Tuesday, September 15, 2009

Show Review: 9/14 @ Beachland Tavern: A Hawk and a Hacksaw

The Beachland Tavern was pretty packed last night, especially considering it was a Monday. I'll admit being surprised by this, particularly in light of the disagreement I'd had with another friend the day before about how attendance for last night's A Hawk and a Hacksaw show would be. She said it would be busy, I said it wouldn't be. After all, The Horse's Ha show was on a similar night and it was totally dead, and that these two bands ought to be attracting the same kind of crowd. The same exact crowd. She said it would be busy and that while she didn't know The Horse's Ha, she did say that A Hawk and a Hacksaw had opened for Andrew Bird a while before and that would prove the difference. I didn't think that would be the case.

I was wrong.

I had forgotten the hipster factor.

The crowd was thick with them last night, raising the temperature of the room at least 10 degrees as well as that terrible trend of indignance I do my best to keep bottled up but don't always succeed at restraining.

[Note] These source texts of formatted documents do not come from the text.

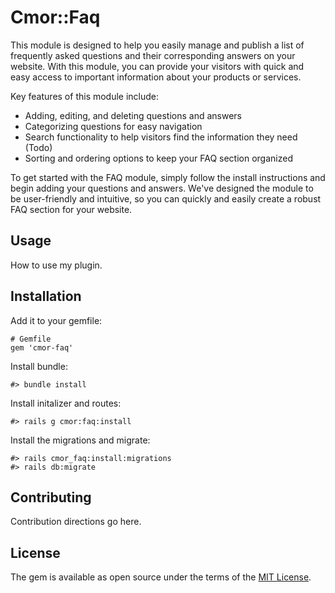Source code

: # Cmor::Faq

This module is designed to help you easily manage and publish a list of frequently asked questions and their corresponding answers on your website. With this module, you can provide your visitors with quick and easy access to important information about your products or services.

Key features of this module include:

* Adding, editing, and deleting questions and answers
* Categorizing questions for easy navigation
* Search functionality to help visitors find the information they need (Todo)
* Sorting and ordering options to keep your FAQ section organized

To get started with the FAQ module, simply follow the install instructions and begin adding your questions and answers. We've designed the module to be user-friendly and intuitive, so you can quickly and easily create a robust FAQ section for your website.

## Usage

How to use my plugin.

## Installation

Add it to your gemfile:

    # Gemfile
    gem 'cmor-faq'

Install bundle:

    #> bundle install

Install initalizer and routes:

    #> rails g cmor:faq:install

Install the migrations and migrate:

    #> rails cmor_faq:install:migrations
    #> rails db:migrate

## Contributing

Contribution directions go here.

## License

The gem is available as open source under the terms of the [MIT License](https://opensource.org/licenses/MIT).
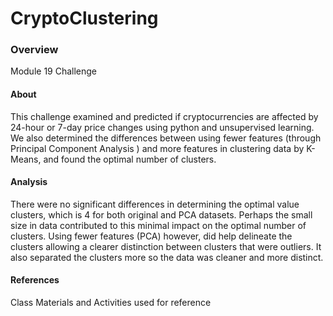 # CryptoClustering

### Overview

Module 19 Challenge

#### About
This challenge examined and predicted if cryptocurrencies are affected by 24-hour or 7-day price changes using python and unsupervised learning. We also determined the differences between using fewer features (through Principal Component Analysis ) and more features in clustering data by K-Means, and found the optimal number of clusters.

#### Analysis
There were no significant differences in determining the optimal value clusters, which is 4 for both original and PCA datasets. Perhaps the small size in data contributed to this minimal impact on the optimal number of clusters. Using fewer features (PCA) however, did help delineate the clusters allowing a clearer distinction between clusters that were outliers. It also separated the clusters more so the data was cleaner and more distinct. 

#### References
Class Materials and Activities used for reference 
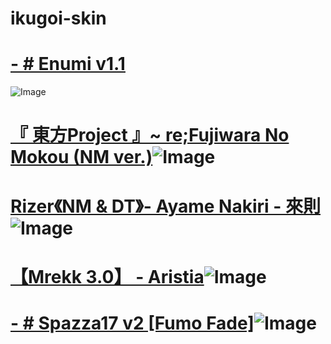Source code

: # ikugoi-skin

# [-          # Enumi v1.1](https://drive.google.com/file/d/1LwpwPTb6Crfd3y7JiXBoL4lBjDi7qlDP/view?usp=sharing)
![Image](https://i.imgur.com/RdoAsRR.jpg)

# [『 東方Project 』~ re;Fujiwara No Mokou (NM ver.)](https://drive.google.com/drive/folders/1f2nQa7Y1_O0xcDoOwpWHv1FlPeh_CQpp)![Image](https://i.imgur.com/7dDC381.jpeg)

# [Rizer《NM & DT》- Ayame Nakiri - 來則](https://www.mediafire.com/file/aty60fptwuld8fl/-%2523-B-_Rizer_%252B-_%25E3%2580%258ANM%25E3%2580%258B.osk/file)![Image](https://i.imgur.com/HIDGpPu.png)

#  [【Mrekk 3.0】 - Aristia](https://drive.google.com/file/d/1ssj_aBMx4cqZLjUaX62QIVdXcTpbKQWv/view?usp=sharing)![Image](https://i.imgur.com/zmtyrwh.png)

# [ - # Spazza17 v2 [Fumo Fade]](https://drive.google.com/file/d/1su9Mf-o4N9YRa2gn5-p1NWQoKjyWnU8N/view)![Image](https://user-images.githubusercontent.com/71230537/147388327-845b4100-c1b8-4a8a-b406-4752347bee09.jpg)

Jeremy Barnes and his fellow performers did their thing and they did it well. Barnes is a proficient accordian player, and Heather Trost is even better on the strings. My favorite dude in the band was the tuba player, though, perhaps because in my own brass band days I was pretty handy with that instrument myself. The foursome (which included a trumpet player) played hard and inspired and with sincerity. The sound was not gimmicky in the least - you can tell that Barnes breathes and lives for the culture of this part of the world and respects it deeply. I like that and was happy to see it come out in their performance. It all went so well and so real, in fact, that had you closed your eyes, you'd have been able to convince yourself this was actually a Bulgarian/Turkish/Hungarian folk group on some State Department sponsored cultural exchange.

Only it wasn't. It was a bunch of white folks from the USA playing their best (and laudable) interpretation of that music. That's fine - nothing necessarily imperialistic or opportunistic there, and as noted above, they do a pretty good job of paying homage to their sound's origin. But, take away the Neutral Milk Hotel cred and the frontman's slashing cop 'stache, and as I perhaps too cynically said to my pal at the show, there guys would be a band marching in a small-town Gypsy Day parade. And there wouldn't have been a soul in the room.

What struck me as a bit imperialistic and opportunistic and definitely gimmicky was the audience. Decked out in their thrift store flannel finest, what are the odds that these same folks would've attended the aforementioned hypothetical State Department tour? None. They certainly wouldn't be pulling the dick move like the dipshit from one of the opening bands, the chubby dude with the bad hair, all drunk and doing his mocking version of a generic Eastern European folk dance based on something they hazily remembered from a childhood viewing of Fiddler on the Roof. (Speaking of which, can I give a shout-out to Topol? That dude seriously rules. He was one of my father's heroes when I was a small child and I have fond afternoons of watching him on video tapes on sluggish Sunday afternoons.)